No major spoilers, but some vignette details are mentioned.
Introduction: Side A – How I Got Here
Mixtape is a narrative adventure developed by Beethoven & Dinosaur, the small Melbourne studio behind the BAFTA-winning The Artful Escape, and published by Annapurna Interactive (the label behind Outer Wilds, Stray, and What Remains of Edith Finch).
Three best friends. Last night of high school. 1990s northern California. A mixtape pulls them into dreamlike vignettes of shared memories: skateboarding down mountain roads, slinging rocks across a pond, sneaking into an abandoned dinosaur park at night. It’s coming-of-age nostalgia set entirely to a curated soundtrack of licensed music from the likes of Smashing Pumpkins, Joy Division, DEVO, Iggy Pop, Siouxsie and the Banshees, Roxy Music, The Cure, and more. The kind of soundtrack that even major AAA studios wouldn’t attempt to license nowadays given what it costs.

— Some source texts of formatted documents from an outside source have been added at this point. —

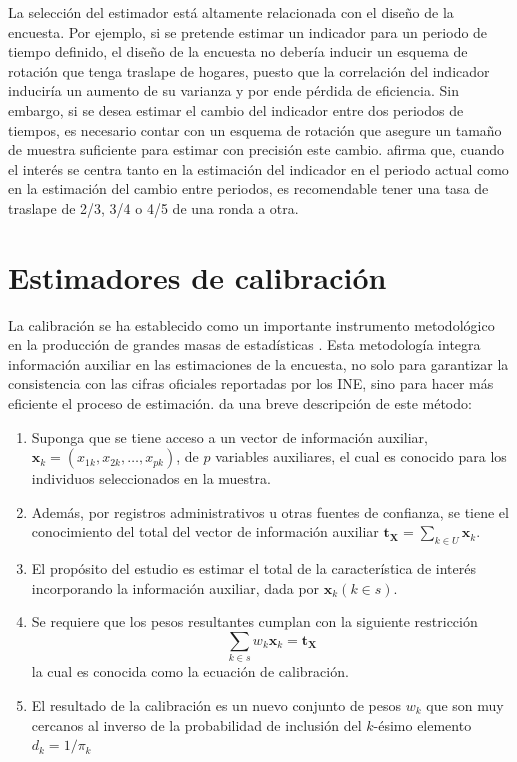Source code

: \documentclass[
  12pt,
]{book}
\providecommand{\tightlist}{%
  \setlength{\itemsep}{0pt}\setlength{\parskip}{0pt}}
\begin{document}
La selección del estimador está altamente relacionada con el diseño de la encuesta. Por ejemplo, si se pretende estimar un indicador para un periodo de tiempo definido, el diseño de la encuesta no debería inducir un esquema de rotación que tenga traslape de hogares, puesto que la correlación del indicador induciría un aumento de su varianza y por ende pérdida de eficiencia. Sin embargo, si se desea estimar el cambio del indicador entre dos periodos de tiempos, es necesario contar con un esquema de rotación que asegure un tamaño de muestra suficiente para estimar con precisión este cambio. \citet[sección 12.13]{Cochran_1977} afirma que, cuando el interés se centra tanto en la estimación del indicador en el periodo actual como en la estimación del cambio entre periodos, es recomendable tener una tasa de traslape de 2/3, 3/4 o 4/5 de una ronda a otra.

\hypertarget{estimadores-de-calibraciuxf3n}{%
\section{Estimadores de calibración}\label{estimadores-de-calibraciuxf3n}}

La calibración se ha establecido como un importante instrumento metodológico en la producción de grandes masas de estadísticas \citep{Sar08}. Esta metodología integra información auxiliar en las estimaciones de la encuesta, no solo para garantizar la consistencia con las cifras oficiales reportadas por los INE, sino para hacer más eficiente el proceso de estimación. \citet{Gutierrez_2016} da una breve descripción de este método:

\begin{enumerate}
\def\labelenumi{\arabic{enumi}.}
\tightlist
\item
  Suponga que se tiene acceso a un vector de información auxiliar, \(\mathbf{x}_k=(x_{1k}, x_{2k},\ldots,x_{pk})\), de \(p\) variables auxiliares, el cual es conocido para los individuos seleccionados en la muestra.
\item
  Además, por registros administrativos u otras fuentes de confianza, se tiene el conocimiento del total del vector de información auxiliar \(\mathbf{t_X}=\sum_{k\in U}\mathbf{x}_k\).
\item
  El propósito del estudio es estimar el total de la característica de interés incorporando la información auxiliar, dada por \(\mathbf{x}_k (k\in s)\).
\item
  Se requiere que los pesos resultantes cumplan con la siguiente restricción
  \[
    \sum_{k\in s}w_k\mathbf{x}_k = \mathbf{t_X}
  \]
  la cual es conocida como la ecuación de calibración.
\item
  El resultado de la calibración es un nuevo conjunto de pesos \(w_k\) que son muy cercanos al inverso de la probabilidad de inclusión del \(k\)-ésimo elemento \(d_k=1/\pi_k\)
\end{enumerate}
\end{document}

Figure 1: Slater, Stacy, and Cassandra – the three friends at the heart of Mixtape, showing the game’s distinctive animation style.
Image Source: https://www.cgmagonline.com/review/game/mixtape-pc/
I nearly skipped this entirely. I had a quick glimpse of the game on the store and it gave me the vibe of a Life is Strange clone dressed up in 90s aesthetics, and I had zero attachment to that era growing up. Then IGN gave it a 10/10, the internet caught fire, and suddenly Mixtape was everywhere and impossible to tune out. I downloaded it on Xbox Game Pass, settled in, and within twenty minutes understood exactly why it was splitting people so cleanly down the middle. Some people were going to love this. Some were never going to get it. And a loud third group were going to be furious it existed at all.
The Controversy: Rewind That Score
IGN’s 10/10 sent a specific corner of the gaming community into full meltdown. Comparisons to Crimson Desert’s much lower score of 6/10 spread everywhere. Accusations of bribery, score manipulation, and Annapurna planting the game as an industry darling followed close behind. Some people played it with the sound muted and posted clips declaring it an empty walking simulator. Others didn’t play it at all and joined the pile-on anyway.
Here’s the thing. Annapurna has one of the most respected catalogues in modern gaming (Outer Wilds, Stray, What Remains of Edith Finch), which are all games tailored to an indie market, and none of them got a perfect score at exactly the wrong cultural moment. Mixtape did, and that dragged in an audience that was never going to connect with it in the first place. For context, Annapurna released six other games in the past year. Every single one landed between 60 and 83 on Metacritic. The idea that they’re buying perfect scores doesn’t really hold up.
Watching someone play this with the sound off and call it worthless is like watching Jurrasic Park on a 1024×768 screen with no audio and calling it garbage. The game is the music. The developer explicitly refused to include a streamer mode to strip licensed tracks because music is, in their words, the soul of Mixtape. The levels are designed around specific songs. The emotional beats live in the crescendos and lulls of the tracks. Strip that out and you’re judging a skeleton. Most of the backlash has less to do with the score and more to do with a crowd that was always going to hate this kind of game stumbling in and needing someone to blame.
Story: The Greatest Night You Never Had
The structure is a mixtape in the truest sense: loosely connected moments that build into something emotionally whole. You drift between Stacy, Van, and Cassandra’s formative memories across one long evening, each vignette a short distinct moment tied to a specific song.
The writing is sharper than it has any right to be. The dialogue is funny without leaning on period-specific brand jokes, the three characters feel genuinely distinct, and the bittersweet undercurrent of the whole thing lands consistently. This is a night that’s an ending as much as an adventure, and the game never lets you forget it without being heavy-handed about it. It’s not a story with huge twists or dramatic reveals. It’s about three people who love each other spending one last night being young before everything changes. That’s it. And somehow, that’s enough.
What’s remarkable is that none of it needs to be your specific experience to land. I never grew up in 1990s California, never made a mixtape for anyone, never had a last night quite like this. But Mixtape still managed to drag up that raw, unfiltered feeling of being young before life gets complicated. The specifics don’t matter. The essence does, and Beethoven & Dinosaur capture it better than most.
Gameplay: Button Goes In, Feelings Come Out
Mixtape is roughly three to four hours long, split between cutscenes, light exploration, and vignettes with minimal fail states and no combat. You skateboard, sling rocks, set off fireworks from a backseat, kiss someone with direct tongue control, and much more. None of it is mechanically demanding. Some sections can even technically complete themselves if you don’t touch anything. The gameplay is a delivery system for the music and the emotion, not a challenge to overcome, and it works precisely because it never pretends to be anything else.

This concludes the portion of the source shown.